When I increase the number of bins in the histogram, that secret is revealed. There’s a bunch of repeated data in the visualization which shows up as a spike on the right, which might indicate a problem. But those repeats are invisible when I don’t have enough bins. Big confuser!
On the other hand, I can have hallucinators too. Here I’ve got two very visually different histograms. The one on the right looks spikier, and the one on the left seems to have some outliers. But these are both samples from the same distribution, I just got a little lucky or unlucky with my samples.
When I reduce the number of bins, those extraneous visual differences all but disappear.
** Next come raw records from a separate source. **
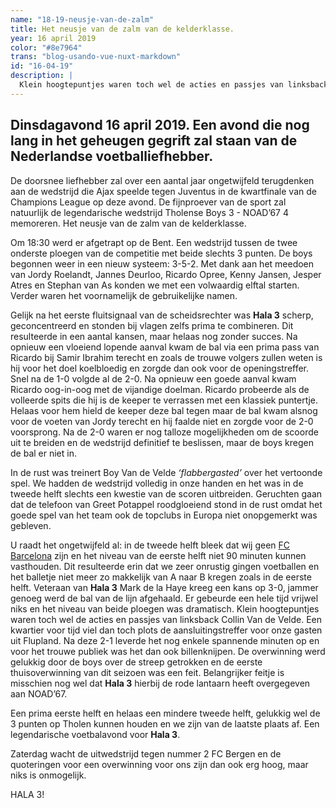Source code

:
 ```yaml
---
name: "18-19-neusje-van-de-zalm"
title: Het neusje van de zalm van de kelderklasse.
year: 16 april 2019
color: "#8e7964"
trans: "blog-usando-vue-nuxt-markdown"
id: "16-04-19"
description: |
  Klein hoogtepuntjes waren toch wel de acties en passjes van linksback Collin Van de Velde.
---
```


## Dinsdagavond 16 april 2019. Een avond die nog lang in het geheugen gegrift zal staan van de Nederlandse voetballiefhebber.

De doorsnee liefhebber zal over een aantal jaar ongetwijfeld terugdenken aan de wedstrijd die Ajax speelde tegen Juventus in de kwartfinale van de Champions League op deze avond. De fijnproever van de sport zal natuurlijk de legendarische wedstrijd Tholense Boys 3 - NOAD’67 4 memoreren. Het neusje van de zalm van de kelderklasse.

Om 18:30 werd er afgetrapt op de Bent. Een wedstrijd tussen de twee onderste ploegen van de competitie met beide slechts 3 punten. De boys begonnen weer in een nieuw systeem: 3-5-2. Met dank aan het meedoen van Jordy Roelandt, Jannes Deurloo, Ricardo Opree, Kenny Jansen, Jesper Atres en Stephan van As konden we met een volwaardig elftal starten. Verder waren het voornamelijk de gebruikelijke namen.

Gelijk na het eerste fluitsignaal van de scheidsrechter was **Hala 3** scherp, geconcentreerd en stonden bij vlagen zelfs prima te combineren. Dit resulteerde in een aantal kansen, maar helaas nog zonder succes. Na opnieuw een vloeiend lopende aanval kwam de bal via een prima pass van Ricardo bij Samir Ibrahim terecht en zoals de trouwe volgers zullen weten is hij voor het doel koelbloedig en zorgde dan ook voor de openingstreffer. Snel na de 1-0 volgde al de 2-0. Na opnieuw een goede aanval kwam Ricardo oog-in-oog met de vijandige doelman. Ricardo probeerde als de volleerde spits die hij is de keeper te verrassen met een klassiek puntertje. Helaas voor hem hield de keeper deze bal tegen maar de bal kwam alsnog voor de voeten van Jordy terecht en hij faalde niet en zorgde voor de 2-0 voorsprong. Na de 2-0 waren er nog talloze mogelijkheden om de scoorde uit te breiden en de wedstrijd definitief te beslissen, maar de boys kregen de bal er niet in.

In de rust was treinert Boy Van de Velde _‘flabbergasted’_ over het vertoonde spel. We hadden de wedstrijd volledig in onze handen en het was in de tweede helft slechts een kwestie van de scoren uitbreiden. Geruchten gaan dat de telefoon van Greet Potappel roodgloeiend stond in de rust omdat het goede spel van het team ook de topclubs in Europa niet onopgemerkt was gebleven.

U raadt het ongetwijfeld al: in de tweede helft bleek dat wij geen [FC Barcelona](# "Middelmatige club uit Spanje") zijn en het niveau van de eerste helft niet 90 minuten kunnen vasthouden. Dit resulteerde erin dat we zeer onrustig gingen voetballen en het balletje niet meer zo makkelijk van A naar B kregen zoals in de eerste helft. Veteraan van **Hala 3** Mark de la Haye kreeg een kans op 3-0, jammer genoeg werd de bal van de lijn afgehaald. Er gebeurde een hele tijd vrijwel niks en het niveau van beide ploegen was dramatisch. Klein hoogtepuntjes waren toch wel de acties en passjes van linksback Collin Van de Velde. Een kwartier voor tijd viel dan toch plots de aansluitingstreffer voor onze gasten uit Flupland. Na deze 2-1 leverde het nog enkele spannende minuten op en voor het trouwe publiek was het dan ook billenknijpen. De overwinning werd gelukkig door de boys over de streep getrokken en de eerste thuisoverwinning van dit seizoen was een feit. Belangrijker feitje is misschien nog wel dat **Hala 3** hierbij de rode lantaarn heeft overgegeven aan NOAD’67.

Een prima eerste helft en helaas een mindere tweede helft, gelukkig wel de 3 punten op Tholen kunnen houden en we zijn van de laatste plaats af. Een legendarische voetbalavond voor **Hala 3**.

Zaterdag wacht de uitwedstrijd tegen nummer 2 FC Bergen en de quoteringen voor een overwinning voor ons zijn dan ook erg hoog, maar niks is onmogelijk.

HALA 3!
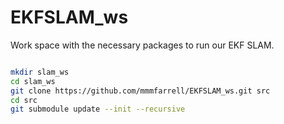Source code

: # EKFSLAM_ws
Work space with the necessary packages to run our EKF SLAM.

``` bash

mkdir slam_ws
cd slam_ws
git clone https://github.com/mmmfarrell/EKFSLAM_ws.git src
cd src
git submodule update --init --recursive

```
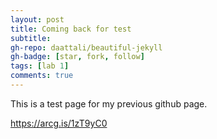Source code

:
 ```yaml
---
layout: post
title: Coming back for test
subtitle:
gh-repo: daattali/beautiful-jekyll
gh-badge: [star, fork, follow]
tags: [lab 1]
comments: true
---
```


This is a test page for my previous github page. 

https://arcg.is/1zT9yC0
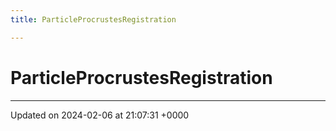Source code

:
```yaml
---
title: ParticleProcrustesRegistration

---
```


# ParticleProcrustesRegistration





-------------------------------

Updated on 2024-02-06 at 21:07:31 +0000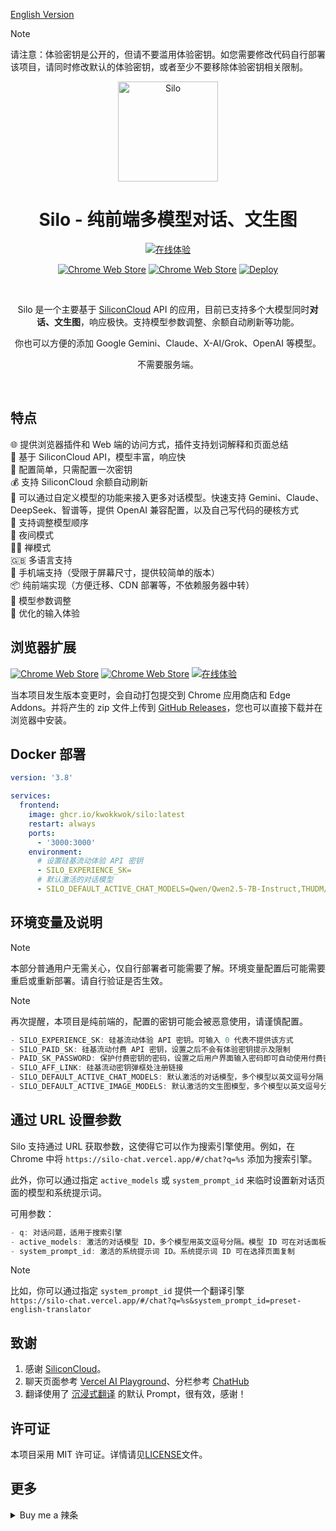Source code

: [English Version](https://github.com/KwokKwok/Silo/blob/main/README_EN.md)

> [!NOTE]
> 请注意：体验密钥是公开的，但请不要滥用体验密钥。如您需要修改代码自行部署该项目，请同时修改默认的体验密钥，或者至少不要移除体验密钥相关限制。

<p align="center"><a href="https://silo-chat.vercel.app" target="_blank" rel="noreferrer noopener"><img style="width:160px" alt="Silo" src="https://silo-chat.vercel.app/logo.svg"></a></p>
<h1 align="center">Silo - 纯前端多模型对话、文生图</h1>

<p align="center"><a target="_blank" rel="noreferrer noopener" href="https://silo-chat.vercel.app"><img alt="在线体验" src="https://img.shields.io/badge/在线体验-112418.svg?&style=for-the-badge&logo=safari&logoColor=white"></a></p>
<p align="center"><a rel="noreferrer noopener" target="_blank" href="https://chromewebstore.google.com/detail/nakohnjaacfmjiodegibhnepfmioejln"><img alt="Chrome Web Store" src="https://img.shields.io/badge/安装 Chrome 扩展-141e24.svg?&style=for-the-badge&logo=google-chrome&logoColor=white"></a> <a rel="noreferrer noopener" target="_blank" href="https://microsoftedge.microsoft.com/addons/detail/silo-siliconcloud-api-p/kjfjhcmdndibdlfofffhoehailbdlbod"><img alt="Chrome Web Store" src="https://img.shields.io/badge/安装 Edge 扩展-141e24.svg?&style=for-the-badge&logo=microsoft-edge&logoColor=white"></a> 
<a target="_blank" rel="noreferrer noopener" href="https://vercel.com/new/clone?repository-url=https%3A%2F%2Fgithub.com%2FKwokKwok%2FSilo.git&project-name=silo&repository-name=silo&env=SILO_EXPERIENCE_SK&envDescription=%E8%BE%93%E5%85%A5%200%20%E8%A1%A8%E7%A4%BA%E4%B8%8D%E6%8F%90%E4%BE%9B%E4%BD%93%E9%AA%8C%E5%AF%86%E9%92%A5%E6%96%B9%E5%BC%8F%E8%AE%BF%E9%97%AE%EF%BC%8C%E6%9B%B4%E5%A4%9A%E7%8E%AF%E5%A2%83%E5%8F%98%E9%87%8F%E5%8F%AF%E6%9F%A5%E7%9C%8B%20GitHub%20README%20%E8%AF%B4%E6%98%8E&envLink=https%3A%2F%2Fgithub.com%2FKwokKwok%2FSilo%3Ftab%3Dreadme-ov-file%23%E7%8E%AF%E5%A2%83%E5%8F%98%E9%87%8F%E5%8F%8A%E8%AF%B4%E6%98%8E"><img alt="Deploy" src="https://img.shields.io/badge/部署到 Vercel-000000?style=for-the-badge&logo=vercel&logoColor=white"></a></p>

<br/>
<p align="center">Silo 是一个主要基于  <a target="_blank" href="https://siliconflow.cn/zh-cn/siliconcloud" target="_blank">SiliconCloud</a>  API 的应用，目前已支持多个大模型同时<b>对话、文生图</b>，响应极快。支持模型参数调整、余额自动刷新等功能。</p>
<p align="center">你也可以方便的添加 Google Gemini、Claude、X-AI/Grok、OpenAI 等模型。</p>
<p align="center">不需要服务端。</p>
<br/>

## 特点

🌐 提供浏览器插件和 Web 端的访问方式，插件支持划词解释和页面总结<br>
🚀 基于 SiliconCloud API，模型丰富，响应快<br>
🔑 配置简单，只需配置一次密钥<br>
💰 支持 SiliconCloud 余额自动刷新<br>
🧩 可以通过自定义模型的功能来接入更多对话模型。快速支持 Gemini、Claude、DeepSeek、智谱等，提供 OpenAI 兼容配置，以及自己写代码的硬核方式<br>
🔄 支持调整模型顺序<br>
🌙 夜间模式<br>
🧘‍♂️ 禅模式<br>
🇬🇧 多语言支持 <br>
📱 手机端支持（受限于屏幕尺寸，提供较简单的版本）<br>
📦 纯前端实现（方便迁移、CDN 部署等，不依赖服务器中转）<br>
🔧 模型参数调整<br>
💬 优化的输入体验<br>

<!-- ![dark](./docs/dark.png)
![light](./docs/light.png)
<img src="./docs/mobile.jpg" alt="mobile" width="250"> -->

## 浏览器扩展

<p align="left"><a target="_blank" rel="noreferrer noopener" href="https://chromewebstore.google.com/detail/nakohnjaacfmjiodegibhnepfmioejln"><img alt="Chrome Web Store" src="https://img.shields.io/badge/安装 Chrome 扩展-141e24.svg?&style=for-the-badge&logo=google-chrome&logoColor=white"></a>
<a rel="noreferrer noopener" target="_blank" href="https://microsoftedge.microsoft.com/addons/detail/silo-siliconcloud-api-p/kjfjhcmdndibdlfofffhoehailbdlbod"><img alt="Chrome Web Store" src="https://img.shields.io/badge/安装 Edge 扩展-141e24.svg?&style=for-the-badge&logo=microsoft-edge&logoColor=white"></a> 
<a target="_blank" rel="noreferrer noopener" href="https://github.com/KwokKwok/SiloChat/releases"><img alt="在线体验" src="https://img.shields.io/badge/RELEASES-181717.svg?&style=for-the-badge&logo=github&logoColor=white"></a></p>

当本项目发生版本变更时，会自动打包提交到 Chrome 应用商店和 Edge Addons。并将产生的 zip 文件上传到 [GitHub Releases](https://github.com/KwokKwok/SiloChat/releases)，您也可以直接下载并在浏览器中安装。

## Docker 部署

```yaml
version: '3.8'

services:
  frontend:
    image: ghcr.io/kwokkwok/silo:latest
    restart: always
    ports:
      - '3000:3000'
    environment:
      # 设置硅基流动体验 API 密钥
      - SILO_EXPERIENCE_SK=
      # 默认激活的对话模型
      - SILO_DEFAULT_ACTIVE_CHAT_MODELS=Qwen/Qwen2.5-7B-Instruct,THUDM/glm-4-9b-chat,01-ai/Yi-1.5-9B-Chat-16K
```

## 环境变量及说明

> [!NOTE]
> 本部分普通用户无需关心，仅自行部署者可能需要了解。环境变量配置后可能需要重启或重新部署。请自行验证是否生效。

> [!NOTE]
> 再次提醒，本项目是纯前端的，配置的密钥可能会被恶意使用，请谨慎配置。

```js
- SILO_EXPERIENCE_SK: 硅基流动体验 API 密钥。可输入 0 代表不提供该方式
- SILO_PAID_SK: 硅基流动付费 API 密钥，设置之后不会有体验密钥提示及限制
- PAID_SK_PASSWORD: 保护付费密钥的密码，设置之后用户界面输入密码即可自动使用付费密钥。设置 SILO_PAID_SK 时强烈建议同时设置该变量。请注意，该变量不以 SILO_ 开头
- SILO_AFF_LINK: 硅基流动密钥弹框处注册链接
- SILO_DEFAULT_ACTIVE_CHAT_MODELS: 默认激活的对话模型，多个模型以英文逗号分隔
- SILO_DEFAULT_ACTIVE_IMAGE_MODELS: 默认激活的文生图模型，多个模型以英文逗号分隔
```

## 通过 URL 设置参数

Silo 支持通过 URL 获取参数，这使得它可以作为搜索引擎使用。例如，在 Chrome 中将 `https://silo-chat.vercel.app/#/chat?q=%s` 添加为搜索引擎。

此外，你可以通过指定 `active_models` 或 `system_prompt_id` 来临时设置新对话页面的模型和系统提示词。

可用参数：

```js
- q: 对话问题，适用于搜索引擎
- active_models: 激活的对话模型 ID，多个模型用英文逗号分隔。模型 ID 可在对话面板中复制
- system_prompt_id: 激活的系统提示词 ID。系统提示词 ID 可在选择页面复制
```

> [!NOTE]
> 比如，你可以通过指定 `system_prompt_id` 提供一个翻译引擎<br>`https://silo-chat.vercel.app/#/chat?q=%s&system_prompt_id=preset-english-translator`

## 致谢

1. 感谢 [SiliconCloud](https://siliconflow.cn/zh-cn/siliconcloud)。
1. 聊天页面参考 [Vercel AI Playground](https://sdk.vercel.ai/playground)、分栏参考 [ChatHub](https://chathub.gg/)
1. 翻译使用了 [沉浸式翻译](https://immersivetranslate.com/zh-Hans/) 的默认 Prompt，很有效，感谢！

## 许可证

本项目采用 MIT 许可证。详情请见[LICENSE](LICENSE)文件。

## 更多

<details>
<summary>Buy me a 辣条</summary>

### Buy me a 辣条

> 感谢 [黄少侠@即刻](https://m.okjike.com/users/18C4EC79-964F-4DF5-8D63-033A2345B2ED) 的提议。本项目开源且完全免费，如果您觉得本项目对您有用，欢迎 Buy me a 辣条~

<img src="https://i.imgur.com/Z8zXeSP.jpeg" alt="Buy Me A Coffee" width="224">
</details>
If I have too few bins, then I can miss out on features that I might care about: pretty much everything looks the same. If I have too many bins, then everything will look dramatically different, and I lose the big picture. So you often want to adjust these things to get it just right.
To do this adjustment, Tableau makes you right click on a field in a shelf and mess with a context menu
And then the viz will change when you’re done. And it turns out that pretty much nobody changes from the defaults. I looked at over 12 million workbooks on Tableau public, and of the ones that use bins, less than 2% ever change them off of the default.
This turns out to be a big problem, because if I’m in a particularly nefarious mood, and you let me choose the parameters of your histograms, I can hide all kinds of nastiness. Here’s a toy example where I have a perfectly fine data set on the left, and I’ve added some noise to it on the right. That’s that big spike.
And now I’ve searched through the design space to find the histogram or dot plot or what have you that will visually look the closest. I’ve created an Algebraic Confuser. If you were in a data prep scenario, you’d be in big trouble. Because the only way to find out that I’ve done this is to big into the parameters and mess with them until you figure out what I’ve done. And that’s often arduous or unintuitive or just plain not something people think about when they look at their data.